(Beginning of INPUT)

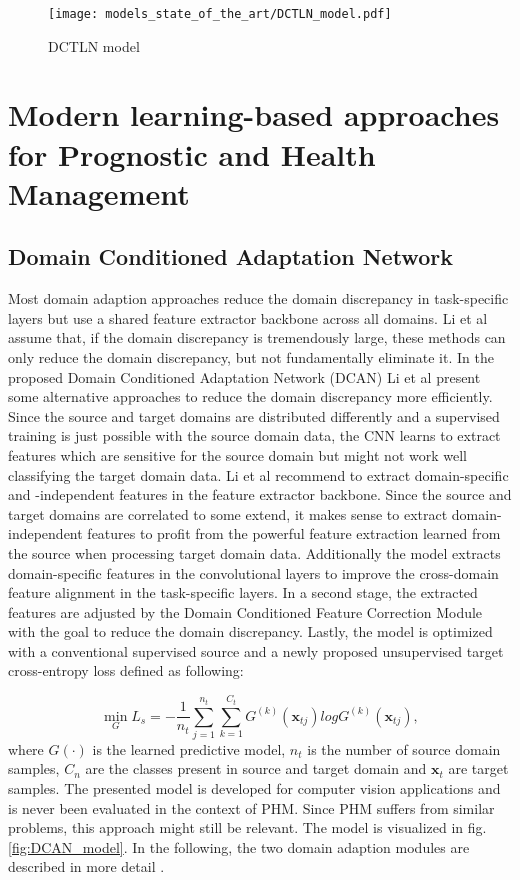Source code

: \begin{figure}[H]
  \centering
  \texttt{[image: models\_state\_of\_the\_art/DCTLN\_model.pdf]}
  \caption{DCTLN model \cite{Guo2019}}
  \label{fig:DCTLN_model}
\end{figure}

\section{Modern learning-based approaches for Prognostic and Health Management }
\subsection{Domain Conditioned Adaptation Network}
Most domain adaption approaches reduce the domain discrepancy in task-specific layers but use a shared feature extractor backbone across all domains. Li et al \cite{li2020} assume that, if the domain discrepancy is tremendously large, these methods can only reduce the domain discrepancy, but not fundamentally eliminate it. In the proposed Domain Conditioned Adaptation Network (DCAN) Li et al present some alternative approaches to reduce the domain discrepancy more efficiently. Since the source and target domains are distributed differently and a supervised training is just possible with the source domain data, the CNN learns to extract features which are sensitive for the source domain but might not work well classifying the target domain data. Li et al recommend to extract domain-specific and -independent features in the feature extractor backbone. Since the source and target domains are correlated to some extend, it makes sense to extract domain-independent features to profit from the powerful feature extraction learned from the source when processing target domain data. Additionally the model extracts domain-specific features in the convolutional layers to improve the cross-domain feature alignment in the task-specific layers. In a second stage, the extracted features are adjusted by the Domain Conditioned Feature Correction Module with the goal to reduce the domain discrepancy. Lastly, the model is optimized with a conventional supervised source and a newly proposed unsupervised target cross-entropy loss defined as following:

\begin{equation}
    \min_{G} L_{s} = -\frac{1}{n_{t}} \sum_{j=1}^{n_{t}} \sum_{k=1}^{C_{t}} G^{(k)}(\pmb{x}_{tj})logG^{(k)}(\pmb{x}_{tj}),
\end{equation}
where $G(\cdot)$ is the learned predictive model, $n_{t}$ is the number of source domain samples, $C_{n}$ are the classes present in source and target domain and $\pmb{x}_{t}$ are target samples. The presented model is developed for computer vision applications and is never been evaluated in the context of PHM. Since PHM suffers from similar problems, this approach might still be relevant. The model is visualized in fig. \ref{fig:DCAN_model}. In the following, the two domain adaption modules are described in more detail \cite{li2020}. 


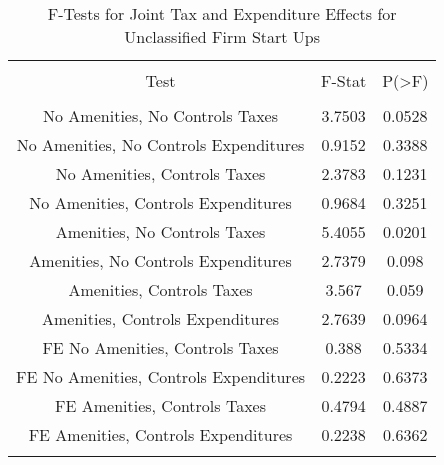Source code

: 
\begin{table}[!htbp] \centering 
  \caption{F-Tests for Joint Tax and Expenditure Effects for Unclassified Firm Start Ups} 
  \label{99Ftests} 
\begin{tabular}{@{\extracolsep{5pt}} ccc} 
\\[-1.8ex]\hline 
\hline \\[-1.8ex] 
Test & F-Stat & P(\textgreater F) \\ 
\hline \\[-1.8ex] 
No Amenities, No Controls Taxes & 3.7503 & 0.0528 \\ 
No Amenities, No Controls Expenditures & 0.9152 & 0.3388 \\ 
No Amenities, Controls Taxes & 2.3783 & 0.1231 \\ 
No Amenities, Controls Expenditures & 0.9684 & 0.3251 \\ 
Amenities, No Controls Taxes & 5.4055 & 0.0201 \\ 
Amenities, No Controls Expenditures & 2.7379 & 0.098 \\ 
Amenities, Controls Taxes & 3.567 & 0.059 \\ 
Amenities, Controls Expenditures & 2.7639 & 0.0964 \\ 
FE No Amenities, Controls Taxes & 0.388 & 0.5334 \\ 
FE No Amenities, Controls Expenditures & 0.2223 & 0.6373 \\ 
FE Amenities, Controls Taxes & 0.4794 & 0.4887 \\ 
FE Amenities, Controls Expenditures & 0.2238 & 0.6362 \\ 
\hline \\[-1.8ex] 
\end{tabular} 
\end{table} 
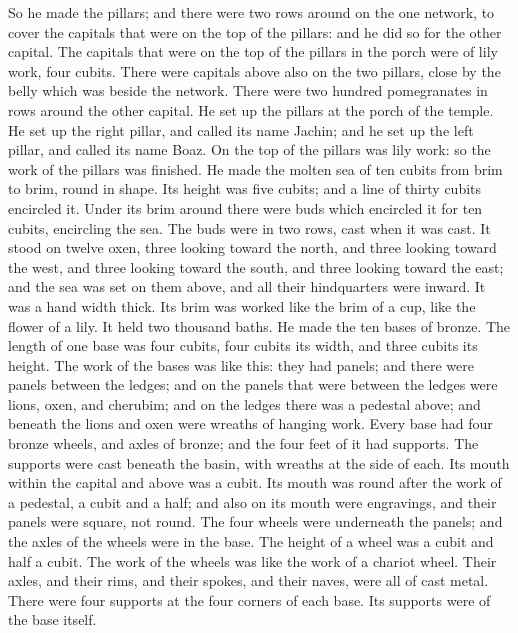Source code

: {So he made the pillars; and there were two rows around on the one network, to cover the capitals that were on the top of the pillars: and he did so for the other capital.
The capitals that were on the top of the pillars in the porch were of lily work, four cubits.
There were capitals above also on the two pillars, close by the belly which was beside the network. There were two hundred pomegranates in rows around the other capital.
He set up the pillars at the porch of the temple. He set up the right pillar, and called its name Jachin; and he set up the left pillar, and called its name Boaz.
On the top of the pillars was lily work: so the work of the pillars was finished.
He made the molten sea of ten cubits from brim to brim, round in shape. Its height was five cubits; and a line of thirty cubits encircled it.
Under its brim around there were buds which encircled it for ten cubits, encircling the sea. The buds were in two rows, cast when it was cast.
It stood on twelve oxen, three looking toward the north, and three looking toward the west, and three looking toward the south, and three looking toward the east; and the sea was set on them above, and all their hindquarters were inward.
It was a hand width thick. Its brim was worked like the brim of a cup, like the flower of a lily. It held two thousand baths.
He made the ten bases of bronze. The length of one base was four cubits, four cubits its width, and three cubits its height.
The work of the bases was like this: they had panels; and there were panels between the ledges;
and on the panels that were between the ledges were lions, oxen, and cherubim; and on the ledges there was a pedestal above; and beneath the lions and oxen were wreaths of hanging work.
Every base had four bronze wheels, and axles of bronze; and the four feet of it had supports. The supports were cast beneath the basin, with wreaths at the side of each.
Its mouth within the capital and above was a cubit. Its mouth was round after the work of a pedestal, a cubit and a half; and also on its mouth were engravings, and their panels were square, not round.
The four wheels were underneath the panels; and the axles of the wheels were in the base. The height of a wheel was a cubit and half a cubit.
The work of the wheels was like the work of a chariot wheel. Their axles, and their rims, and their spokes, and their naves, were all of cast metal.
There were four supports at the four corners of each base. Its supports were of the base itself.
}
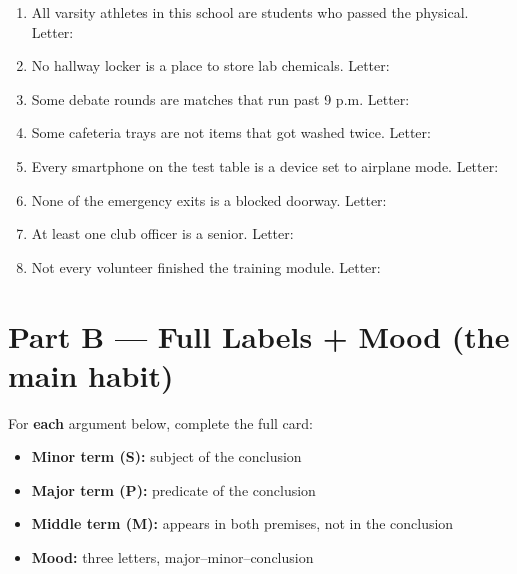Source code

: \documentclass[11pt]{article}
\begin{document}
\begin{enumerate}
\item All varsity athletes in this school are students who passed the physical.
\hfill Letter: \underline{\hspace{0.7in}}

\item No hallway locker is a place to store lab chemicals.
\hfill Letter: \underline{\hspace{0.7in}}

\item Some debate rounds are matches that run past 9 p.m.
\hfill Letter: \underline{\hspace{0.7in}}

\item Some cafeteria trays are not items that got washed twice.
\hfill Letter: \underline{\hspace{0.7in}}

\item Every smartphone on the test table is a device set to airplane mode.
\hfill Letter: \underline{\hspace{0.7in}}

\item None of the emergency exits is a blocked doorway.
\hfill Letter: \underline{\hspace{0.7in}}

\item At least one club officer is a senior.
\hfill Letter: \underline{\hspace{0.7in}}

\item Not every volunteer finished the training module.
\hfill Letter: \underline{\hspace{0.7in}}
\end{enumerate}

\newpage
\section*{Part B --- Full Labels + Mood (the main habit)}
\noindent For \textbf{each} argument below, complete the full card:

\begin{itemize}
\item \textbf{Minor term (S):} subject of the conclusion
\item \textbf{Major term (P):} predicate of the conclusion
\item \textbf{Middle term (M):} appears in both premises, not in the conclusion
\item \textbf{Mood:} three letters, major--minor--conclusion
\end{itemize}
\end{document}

(End of INPUT)

| PROBLEM REQUIREMENTS |
The records above should be reproduced exactly, with the pictures omitted.

| THE COMPLETED TASK |
Source code

: \begin{figure}[H]
  \centering
  \texttt{[image: models\_state\_of\_the\_art/DCTLN\_model.pdf]}
  \caption{DCTLN model \cite{Guo2019}}
  \label{fig:DCTLN_model}
\end{figure}

\section{Modern learning-based approaches for Prognostic and Health Management }
\subsection{Domain Conditioned Adaptation Network}
Most domain adaption approaches reduce the domain discrepancy in task-specific layers but use a shared feature extractor backbone across all domains. Li et al \cite{li2020} assume that, if the domain discrepancy is tremendously large, these methods can only reduce the domain discrepancy, but not fundamentally eliminate it. In the proposed Domain Conditioned Adaptation Network (DCAN) Li et al present some alternative approaches to reduce the domain discrepancy more efficiently. Since the source and target domains are distributed differently and a supervised training is just possible with the source domain data, the CNN learns to extract features which are sensitive for the source domain but might not work well classifying the target domain data. Li et al recommend to extract domain-specific and -independent features in the feature extractor backbone. Since the source and target domains are correlated to some extend, it makes sense to extract domain-independent features to profit from the powerful feature extraction learned from the source when processing target domain data. Additionally the model extracts domain-specific features in the convolutional layers to improve the cross-domain feature alignment in the task-specific layers. In a second stage, the extracted features are adjusted by the Domain Conditioned Feature Correction Module with the goal to reduce the domain discrepancy. Lastly, the model is optimized with a conventional supervised source and a newly proposed unsupervised target cross-entropy loss defined as following:

\begin{equation}
    \min_{G} L_{s} = -\frac{1}{n_{t}} \sum_{j=1}^{n_{t}} \sum_{k=1}^{C_{t}} G^{(k)}(\pmb{x}_{tj})logG^{(k)}(\pmb{x}_{tj}),
\end{equation}
where $G(\cdot)$ is the learned predictive model, $n_{t}$ is the number of source domain samples, $C_{n}$ are the classes present in source and target domain and $\pmb{x}_{t}$ are target samples. The presented model is developed for computer vision applications and is never been evaluated in the context of PHM. Since PHM suffers from similar problems, this approach might still be relevant. The model is visualized in fig. \ref{fig:DCAN_model}. In the following, the two domain adaption modules are described in more detail \cite{li2020}. 


Source code

: 
\begin{table}[!htbp] \centering 
  \caption{F-Tests for Joint Tax and Expenditure Effects for Unclassified Firm Start Ups} 
  \label{99Ftests} 
\begin{tabular}{@{\extracolsep{5pt}} ccc} 
\\[-1.8ex]\hline 
\hline \\[-1.8ex] 
Test & F-Stat & P(\textgreater F) \\ 
\hline \\[-1.8ex] 
No Amenities, No Controls Taxes & 3.7503 & 0.0528 \\ 
No Amenities, No Controls Expenditures & 0.9152 & 0.3388 \\ 
No Amenities, Controls Taxes & 2.3783 & 0.1231 \\ 
No Amenities, Controls Expenditures & 0.9684 & 0.3251 \\ 
Amenities, No Controls Taxes & 5.4055 & 0.0201 \\ 
Amenities, No Controls Expenditures & 2.7379 & 0.098 \\ 
Amenities, Controls Taxes & 3.567 & 0.059 \\ 
Amenities, Controls Expenditures & 2.7639 & 0.0964 \\ 
FE No Amenities, Controls Taxes & 0.388 & 0.5334 \\ 
FE No Amenities, Controls Expenditures & 0.2223 & 0.6373 \\ 
FE Amenities, Controls Taxes & 0.4794 & 0.4887 \\ 
FE Amenities, Controls Expenditures & 0.2238 & 0.6362 \\ 
\hline \\[-1.8ex] 
\end{tabular} 
\end{table} 
Source code

: {So he made the pillars; and there were two rows around on the one network, to cover the capitals that were on the top of the pillars: and he did so for the other capital.
The capitals that were on the top of the pillars in the porch were of lily work, four cubits.
There were capitals above also on the two pillars, close by the belly which was beside the network. There were two hundred pomegranates in rows around the other capital.
He set up the pillars at the porch of the temple. He set up the right pillar, and called its name Jachin; and he set up the left pillar, and called its name Boaz.
On the top of the pillars was lily work: so the work of the pillars was finished.
He made the molten sea of ten cubits from brim to brim, round in shape. Its height was five cubits; and a line of thirty cubits encircled it.
Under its brim around there were buds which encircled it for ten cubits, encircling the sea. The buds were in two rows, cast when it was cast.
It stood on twelve oxen, three looking toward the north, and three looking toward the west, and three looking toward the south, and three looking toward the east; and the sea was set on them above, and all their hindquarters were inward.
It was a hand width thick. Its brim was worked like the brim of a cup, like the flower of a lily. It held two thousand baths.
He made the ten bases of bronze. The length of one base was four cubits, four cubits its width, and three cubits its height.
The work of the bases was like this: they had panels; and there were panels between the ledges;
and on the panels that were between the ledges were lions, oxen, and cherubim; and on the ledges there was a pedestal above; and beneath the lions and oxen were wreaths of hanging work.
Every base had four bronze wheels, and axles of bronze; and the four feet of it had supports. The supports were cast beneath the basin, with wreaths at the side of each.
Its mouth within the capital and above was a cubit. Its mouth was round after the work of a pedestal, a cubit and a half; and also on its mouth were engravings, and their panels were square, not round.
The four wheels were underneath the panels; and the axles of the wheels were in the base. The height of a wheel was a cubit and half a cubit.
The work of the wheels was like the work of a chariot wheel. Their axles, and their rims, and their spokes, and their naves, were all of cast metal.
There were four supports at the four corners of each base. Its supports were of the base itself.
}
Source code

: \documentclass[11pt]{article}
\begin{document}
\begin{enumerate}
\item All varsity athletes in this school are students who passed the physical.
\hfill Letter: \underline{\hspace{0.7in}}

\item No hallway locker is a place to store lab chemicals.
\hfill Letter: \underline{\hspace{0.7in}}

\item Some debate rounds are matches that run past 9 p.m.
\hfill Letter: \underline{\hspace{0.7in}}

\item Some cafeteria trays are not items that got washed twice.
\hfill Letter: \underline{\hspace{0.7in}}

\item Every smartphone on the test table is a device set to airplane mode.
\hfill Letter: \underline{\hspace{0.7in}}

\item None of the emergency exits is a blocked doorway.
\hfill Letter: \underline{\hspace{0.7in}}

\item At least one club officer is a senior.
\hfill Letter: \underline{\hspace{0.7in}}

\item Not every volunteer finished the training module.
\hfill Letter: \underline{\hspace{0.7in}}
\end{enumerate}

\newpage
\section*{Part B --- Full Labels + Mood (the main habit)}
\noindent For \textbf{each} argument below, complete the full card:

\begin{itemize}
\item \textbf{Minor term (S):} subject of the conclusion
\item \textbf{Major term (P):} predicate of the conclusion
\item \textbf{Middle term (M):} appears in both premises, not in the conclusion
\item \textbf{Mood:} three letters, major--minor--conclusion
\end{itemize}
\end{document}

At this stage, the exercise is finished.